┏━━

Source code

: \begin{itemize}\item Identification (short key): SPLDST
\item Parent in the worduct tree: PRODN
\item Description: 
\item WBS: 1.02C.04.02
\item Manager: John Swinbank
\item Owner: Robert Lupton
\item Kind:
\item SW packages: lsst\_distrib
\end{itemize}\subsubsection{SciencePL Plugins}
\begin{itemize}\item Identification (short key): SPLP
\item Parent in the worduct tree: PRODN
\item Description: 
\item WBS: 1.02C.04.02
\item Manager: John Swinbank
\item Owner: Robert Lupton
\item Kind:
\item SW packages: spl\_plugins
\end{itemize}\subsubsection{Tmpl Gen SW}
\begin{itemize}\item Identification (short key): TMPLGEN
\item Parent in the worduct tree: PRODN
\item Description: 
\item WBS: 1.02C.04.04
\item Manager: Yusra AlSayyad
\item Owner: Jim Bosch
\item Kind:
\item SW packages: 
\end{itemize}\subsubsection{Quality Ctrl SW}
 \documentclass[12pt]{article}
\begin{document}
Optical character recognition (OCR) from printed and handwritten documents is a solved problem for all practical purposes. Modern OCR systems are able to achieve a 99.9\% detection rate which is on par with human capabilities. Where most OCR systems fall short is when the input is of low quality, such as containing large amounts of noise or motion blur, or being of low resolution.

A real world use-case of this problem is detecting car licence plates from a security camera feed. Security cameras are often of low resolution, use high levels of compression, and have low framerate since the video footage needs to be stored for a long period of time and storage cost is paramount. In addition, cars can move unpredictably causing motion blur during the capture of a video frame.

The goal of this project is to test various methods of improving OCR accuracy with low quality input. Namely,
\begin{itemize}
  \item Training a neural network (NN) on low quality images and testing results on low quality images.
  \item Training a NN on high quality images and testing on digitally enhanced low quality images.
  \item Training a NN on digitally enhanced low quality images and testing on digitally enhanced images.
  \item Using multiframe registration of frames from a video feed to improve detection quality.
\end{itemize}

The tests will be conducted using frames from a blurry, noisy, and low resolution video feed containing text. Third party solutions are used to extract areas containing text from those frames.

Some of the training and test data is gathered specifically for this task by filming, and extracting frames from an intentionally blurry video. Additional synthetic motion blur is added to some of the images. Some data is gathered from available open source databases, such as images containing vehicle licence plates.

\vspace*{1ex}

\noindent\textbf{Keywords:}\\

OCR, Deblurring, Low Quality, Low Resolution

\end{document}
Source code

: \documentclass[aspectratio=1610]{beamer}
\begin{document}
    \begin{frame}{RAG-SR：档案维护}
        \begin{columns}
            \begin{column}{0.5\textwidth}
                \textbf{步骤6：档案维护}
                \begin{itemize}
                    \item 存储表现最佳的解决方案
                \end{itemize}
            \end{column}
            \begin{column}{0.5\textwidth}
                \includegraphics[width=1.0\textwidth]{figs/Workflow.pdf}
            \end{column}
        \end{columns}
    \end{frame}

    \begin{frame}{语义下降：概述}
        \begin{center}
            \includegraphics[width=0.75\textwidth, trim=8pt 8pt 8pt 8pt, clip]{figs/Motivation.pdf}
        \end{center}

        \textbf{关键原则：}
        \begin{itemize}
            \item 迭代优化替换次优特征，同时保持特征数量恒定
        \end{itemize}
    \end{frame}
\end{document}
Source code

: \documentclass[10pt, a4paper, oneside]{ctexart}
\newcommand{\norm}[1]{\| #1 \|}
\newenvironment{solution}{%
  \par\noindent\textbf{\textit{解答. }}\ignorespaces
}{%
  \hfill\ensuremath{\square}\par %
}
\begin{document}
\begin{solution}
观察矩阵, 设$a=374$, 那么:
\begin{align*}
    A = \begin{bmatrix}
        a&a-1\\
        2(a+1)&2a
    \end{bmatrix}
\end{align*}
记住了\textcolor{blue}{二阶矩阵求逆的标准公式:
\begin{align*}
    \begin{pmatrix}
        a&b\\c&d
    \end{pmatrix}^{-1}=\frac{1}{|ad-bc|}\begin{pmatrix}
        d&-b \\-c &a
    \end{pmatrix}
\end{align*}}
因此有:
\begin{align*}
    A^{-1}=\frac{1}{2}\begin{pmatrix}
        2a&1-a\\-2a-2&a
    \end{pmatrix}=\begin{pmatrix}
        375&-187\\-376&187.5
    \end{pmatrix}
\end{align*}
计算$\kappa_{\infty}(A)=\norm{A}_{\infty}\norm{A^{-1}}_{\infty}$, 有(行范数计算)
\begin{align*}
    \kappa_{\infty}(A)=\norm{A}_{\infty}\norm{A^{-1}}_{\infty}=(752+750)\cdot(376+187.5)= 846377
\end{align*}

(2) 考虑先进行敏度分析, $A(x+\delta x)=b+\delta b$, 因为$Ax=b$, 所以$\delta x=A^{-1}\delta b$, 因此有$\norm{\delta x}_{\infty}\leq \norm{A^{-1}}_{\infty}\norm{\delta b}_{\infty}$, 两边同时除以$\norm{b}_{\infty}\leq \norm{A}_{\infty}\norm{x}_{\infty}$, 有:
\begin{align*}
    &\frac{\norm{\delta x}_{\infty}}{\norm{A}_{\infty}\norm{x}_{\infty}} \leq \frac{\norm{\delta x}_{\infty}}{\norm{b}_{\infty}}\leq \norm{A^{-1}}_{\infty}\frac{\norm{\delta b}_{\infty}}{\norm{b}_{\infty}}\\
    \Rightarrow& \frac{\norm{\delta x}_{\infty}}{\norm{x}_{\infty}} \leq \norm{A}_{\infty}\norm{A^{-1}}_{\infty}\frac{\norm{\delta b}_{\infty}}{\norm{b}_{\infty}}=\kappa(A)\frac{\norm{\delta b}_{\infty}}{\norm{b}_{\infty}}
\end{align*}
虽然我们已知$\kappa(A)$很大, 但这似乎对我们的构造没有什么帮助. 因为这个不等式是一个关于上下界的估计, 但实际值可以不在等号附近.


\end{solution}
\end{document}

┗━━

◆ What the exercise asks
Starting with the first record, copy everything through the final one exactly.

◆ Completed task
Source code

: \begin{itemize}\item Identification (short key): SPLDST
\item Parent in the worduct tree: PRODN
\item Description: 
\item WBS: 1.02C.04.02
\item Manager: John Swinbank
\item Owner: Robert Lupton
\item Kind:
\item SW packages: lsst\_distrib
\end{itemize}\subsubsection{SciencePL Plugins}
\begin{itemize}\item Identification (short key): SPLP
\item Parent in the worduct tree: PRODN
\item Description: 
\item WBS: 1.02C.04.02
\item Manager: John Swinbank
\item Owner: Robert Lupton
\item Kind:
\item SW packages: spl\_plugins
\end{itemize}\subsubsection{Tmpl Gen SW}
\begin{itemize}\item Identification (short key): TMPLGEN
\item Parent in the worduct tree: PRODN
\item Description: 
\item WBS: 1.02C.04.04
\item Manager: Yusra AlSayyad
\item Owner: Jim Bosch
\item Kind:
\item SW packages: 
\end{itemize}\subsubsection{Quality Ctrl SW}
 \documentclass[12pt]{article}
\begin{document}
Optical character recognition (OCR) from printed and handwritten documents is a solved problem for all practical purposes. Modern OCR systems are able to achieve a 99.9\% detection rate which is on par with human capabilities. Where most OCR systems fall short is when the input is of low quality, such as containing large amounts of noise or motion blur, or being of low resolution.

A real world use-case of this problem is detecting car licence plates from a security camera feed. Security cameras are often of low resolution, use high levels of compression, and have low framerate since the video footage needs to be stored for a long period of time and storage cost is paramount. In addition, cars can move unpredictably causing motion blur during the capture of a video frame.

The goal of this project is to test various methods of improving OCR accuracy with low quality input. Namely,
\begin{itemize}
  \item Training a neural network (NN) on low quality images and testing results on low quality images.
  \item Training a NN on high quality images and testing on digitally enhanced low quality images.
  \item Training a NN on digitally enhanced low quality images and testing on digitally enhanced images.
  \item Using multiframe registration of frames from a video feed to improve detection quality.
\end{itemize}

The tests will be conducted using frames from a blurry, noisy, and low resolution video feed containing text. Third party solutions are used to extract areas containing text from those frames.

Some of the training and test data is gathered specifically for this task by filming, and extracting frames from an intentionally blurry video. Additional synthetic motion blur is added to some of the images. Some data is gathered from available open source databases, such as images containing vehicle licence plates.

\vspace*{1ex}

\noindent\textbf{Keywords:}\\

OCR, Deblurring, Low Quality, Low Resolution

\end{document}
Source code

: \documentclass[aspectratio=1610]{beamer}
\begin{document}
    \begin{frame}{RAG-SR：档案维护}
        \begin{columns}
            \begin{column}{0.5\textwidth}
                \textbf{步骤6：档案维护}
                \begin{itemize}
                    \item 存储表现最佳的解决方案
                \end{itemize}
            \end{column}
            \begin{column}{0.5\textwidth}
                \includegraphics[width=1.0\textwidth]{figs/Workflow.pdf}
            \end{column}
        \end{columns}
    \end{frame}

    \begin{frame}{语义下降：概述}
        \begin{center}
            \includegraphics[width=0.75\textwidth, trim=8pt 8pt 8pt 8pt, clip]{figs/Motivation.pdf}
        \end{center}

        \textbf{关键原则：}
        \begin{itemize}
            \item 迭代优化替换次优特征，同时保持特征数量恒定
        \end{itemize}
    \end{frame}
\end{document}
Source code

: \documentclass[10pt, a4paper, oneside]{ctexart}
\newcommand{\norm}[1]{\| #1 \|}
\newenvironment{solution}{%
  \par\noindent\textbf{\textit{解答. }}\ignorespaces
}{%
  \hfill\ensuremath{\square}\par %
}
\begin{document}
\begin{solution}
观察矩阵, 设$a=374$, 那么:
\begin{align*}
    A = \begin{bmatrix}
        a&a-1\\
        2(a+1)&2a
    \end{bmatrix}
\end{align*}
记住了\textcolor{blue}{二阶矩阵求逆的标准公式:
\begin{align*}
    \begin{pmatrix}
        a&b\\c&d
    \end{pmatrix}^{-1}=\frac{1}{|ad-bc|}\begin{pmatrix}
        d&-b \\-c &a
    \end{pmatrix}
\end{align*}}
因此有:
\begin{align*}
    A^{-1}=\frac{1}{2}\begin{pmatrix}
        2a&1-a\\-2a-2&a
    \end{pmatrix}=\begin{pmatrix}
        375&-187\\-376&187.5
    \end{pmatrix}
\end{align*}
计算$\kappa_{\infty}(A)=\norm{A}_{\infty}\norm{A^{-1}}_{\infty}$, 有(行范数计算)
\begin{align*}
    \kappa_{\infty}(A)=\norm{A}_{\infty}\norm{A^{-1}}_{\infty}=(752+750)\cdot(376+187.5)= 846377
\end{align*}

(2) 考虑先进行敏度分析, $A(x+\delta x)=b+\delta b$, 因为$Ax=b$, 所以$\delta x=A^{-1}\delta b$, 因此有$\norm{\delta x}_{\infty}\leq \norm{A^{-1}}_{\infty}\norm{\delta b}_{\infty}$, 两边同时除以$\norm{b}_{\infty}\leq \norm{A}_{\infty}\norm{x}_{\infty}$, 有:
\begin{align*}
    &\frac{\norm{\delta x}_{\infty}}{\norm{A}_{\infty}\norm{x}_{\infty}} \leq \frac{\norm{\delta x}_{\infty}}{\norm{b}_{\infty}}\leq \norm{A^{-1}}_{\infty}\frac{\norm{\delta b}_{\infty}}{\norm{b}_{\infty}}\\
    \Rightarrow& \frac{\norm{\delta x}_{\infty}}{\norm{x}_{\infty}} \leq \norm{A}_{\infty}\norm{A^{-1}}_{\infty}\frac{\norm{\delta b}_{\infty}}{\norm{b}_{\infty}}=\kappa(A)\frac{\norm{\delta b}_{\infty}}{\norm{b}_{\infty}}
\end{align*}
虽然我们已知$\kappa(A)$很大, 但这似乎对我们的构造没有什么帮助. 因为这个不等式是一个关于上下界的估计, 但实际值可以不在等号附近.


\end{solution}
\end{document}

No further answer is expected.